→ **Items from a dataset**:

-*-

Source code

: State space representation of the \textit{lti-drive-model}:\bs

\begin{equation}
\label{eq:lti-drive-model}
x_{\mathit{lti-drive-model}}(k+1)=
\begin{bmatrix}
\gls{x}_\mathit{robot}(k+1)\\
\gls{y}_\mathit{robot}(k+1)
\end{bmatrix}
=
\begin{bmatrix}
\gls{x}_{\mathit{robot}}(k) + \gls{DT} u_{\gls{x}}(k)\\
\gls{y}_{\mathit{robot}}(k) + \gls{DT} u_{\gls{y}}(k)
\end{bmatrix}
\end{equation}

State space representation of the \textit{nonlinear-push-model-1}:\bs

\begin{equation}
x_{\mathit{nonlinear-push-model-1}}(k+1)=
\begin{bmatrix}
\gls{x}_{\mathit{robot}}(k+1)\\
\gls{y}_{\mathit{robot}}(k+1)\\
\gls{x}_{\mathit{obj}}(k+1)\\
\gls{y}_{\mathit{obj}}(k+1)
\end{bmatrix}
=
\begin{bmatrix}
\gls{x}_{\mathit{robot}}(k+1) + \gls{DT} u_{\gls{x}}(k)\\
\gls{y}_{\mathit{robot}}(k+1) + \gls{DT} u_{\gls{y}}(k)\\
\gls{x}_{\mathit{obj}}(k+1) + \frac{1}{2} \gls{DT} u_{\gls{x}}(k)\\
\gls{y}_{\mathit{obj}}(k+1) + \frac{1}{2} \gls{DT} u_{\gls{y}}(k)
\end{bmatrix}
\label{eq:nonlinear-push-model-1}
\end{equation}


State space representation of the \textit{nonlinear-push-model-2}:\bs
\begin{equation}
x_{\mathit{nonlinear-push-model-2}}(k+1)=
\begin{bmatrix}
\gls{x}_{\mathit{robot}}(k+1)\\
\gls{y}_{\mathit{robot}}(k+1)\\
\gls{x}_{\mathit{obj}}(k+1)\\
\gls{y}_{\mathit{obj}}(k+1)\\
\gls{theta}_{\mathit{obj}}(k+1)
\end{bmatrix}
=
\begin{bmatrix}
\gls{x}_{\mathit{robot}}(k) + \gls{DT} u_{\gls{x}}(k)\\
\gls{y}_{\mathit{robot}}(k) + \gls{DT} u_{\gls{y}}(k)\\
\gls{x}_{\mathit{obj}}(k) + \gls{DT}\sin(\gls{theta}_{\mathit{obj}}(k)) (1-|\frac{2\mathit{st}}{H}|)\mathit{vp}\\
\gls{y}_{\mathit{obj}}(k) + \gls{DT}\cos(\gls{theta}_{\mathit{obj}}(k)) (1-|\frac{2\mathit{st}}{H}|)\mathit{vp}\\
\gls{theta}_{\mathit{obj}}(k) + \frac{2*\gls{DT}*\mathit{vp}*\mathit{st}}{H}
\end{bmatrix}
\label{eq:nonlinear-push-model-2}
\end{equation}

-*-

→ **Required action**:
Print out each line of the data exactly.

→ **Completed task**:
Source code

: State space representation of the \textit{lti-drive-model}:\bs

\begin{equation}
\label{eq:lti-drive-model}
x_{\mathit{lti-drive-model}}(k+1)=
\begin{bmatrix}
\gls{x}_\mathit{robot}(k+1)\\
\gls{y}_\mathit{robot}(k+1)
\end{bmatrix}
=
\begin{bmatrix}
\gls{x}_{\mathit{robot}}(k) + \gls{DT} u_{\gls{x}}(k)\\
\gls{y}_{\mathit{robot}}(k) + \gls{DT} u_{\gls{y}}(k)
\end{bmatrix}
\end{equation}

State space representation of the \textit{nonlinear-push-model-1}:\bs

\begin{equation}
x_{\mathit{nonlinear-push-model-1}}(k+1)=
\begin{bmatrix}
\gls{x}_{\mathit{robot}}(k+1)\\
\gls{y}_{\mathit{robot}}(k+1)\\
\gls{x}_{\mathit{obj}}(k+1)\\
\gls{y}_{\mathit{obj}}(k+1)
\end{bmatrix}
=
\begin{bmatrix}
\gls{x}_{\mathit{robot}}(k+1) + \gls{DT} u_{\gls{x}}(k)\\
\gls{y}_{\mathit{robot}}(k+1) + \gls{DT} u_{\gls{y}}(k)\\
\gls{x}_{\mathit{obj}}(k+1) + \frac{1}{2} \gls{DT} u_{\gls{x}}(k)\\
\gls{y}_{\mathit{obj}}(k+1) + \frac{1}{2} \gls{DT} u_{\gls{y}}(k)
\end{bmatrix}
\label{eq:nonlinear-push-model-1}
\end{equation}


State space representation of the \textit{nonlinear-push-model-2}:\bs
\begin{equation}
x_{\mathit{nonlinear-push-model-2}}(k+1)=
\begin{bmatrix}
\gls{x}_{\mathit{robot}}(k+1)\\
\gls{y}_{\mathit{robot}}(k+1)\\
\gls{x}_{\mathit{obj}}(k+1)\\
\gls{y}_{\mathit{obj}}(k+1)\\
\gls{theta}_{\mathit{obj}}(k+1)
\end{bmatrix}
=
\begin{bmatrix}
\gls{x}_{\mathit{robot}}(k) + \gls{DT} u_{\gls{x}}(k)\\
\gls{y}_{\mathit{robot}}(k) + \gls{DT} u_{\gls{y}}(k)\\
\gls{x}_{\mathit{obj}}(k) + \gls{DT}\sin(\gls{theta}_{\mathit{obj}}(k)) (1-|\frac{2\mathit{st}}{H}|)\mathit{vp}\\
\gls{y}_{\mathit{obj}}(k) + \gls{DT}\cos(\gls{theta}_{\mathit{obj}}(k)) (1-|\frac{2\mathit{st}}{H}|)\mathit{vp}\\
\gls{theta}_{\mathit{obj}}(k) + \frac{2*\gls{DT}*\mathit{vp}*\mathit{st}}{H}
\end{bmatrix}
\label{eq:nonlinear-push-model-2}
\end{equation}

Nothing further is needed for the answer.